Saved data entries
- - -

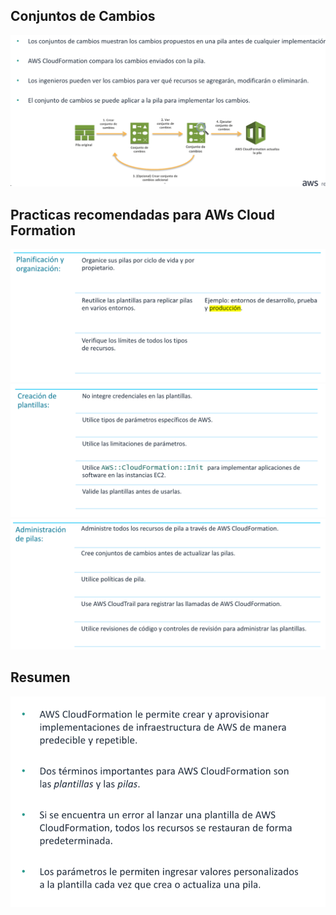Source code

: ## Conjuntos de Cambios

![](.14-AWS-cloudformation-part3_images/1b490f30.png)

## Practicas recomendadas para AWs Cloud Formation

![](.14-AWS-cloudformation-part3_images/364a8d22.png)
![](.14-AWS-cloudformation-part3_images/62a3d40c.png)
![](.14-AWS-cloudformation-part3_images/99942eb0.png)

## Resumen

![](.14-AWS-cloudformation-part3_images/22b94fad.png)
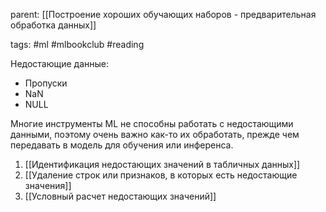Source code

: parent: [[Построение хороших обучающих наборов - предварительная обработка данных]]

tags: #ml #mlbookclub #reading 

Недостающие данные:

- Пропуски
- NaN
- NULL

Многие инструменты ML не способны работать с недостающими данными, поэтому очень важно как-то их обработать, прежде чем передавать в модель для обучения или инференса. 

1. [[Идентификация недостающих значений в табличных данных]]
2. [[Удаление строк или признаков, в которых есть недостающие значения]]
3. [[Условный расчет недостающих значений]]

- - -

Work request
Counting only the lines that include "недостающих", state how many there are in the entries, and nothing else.

Exercise response
2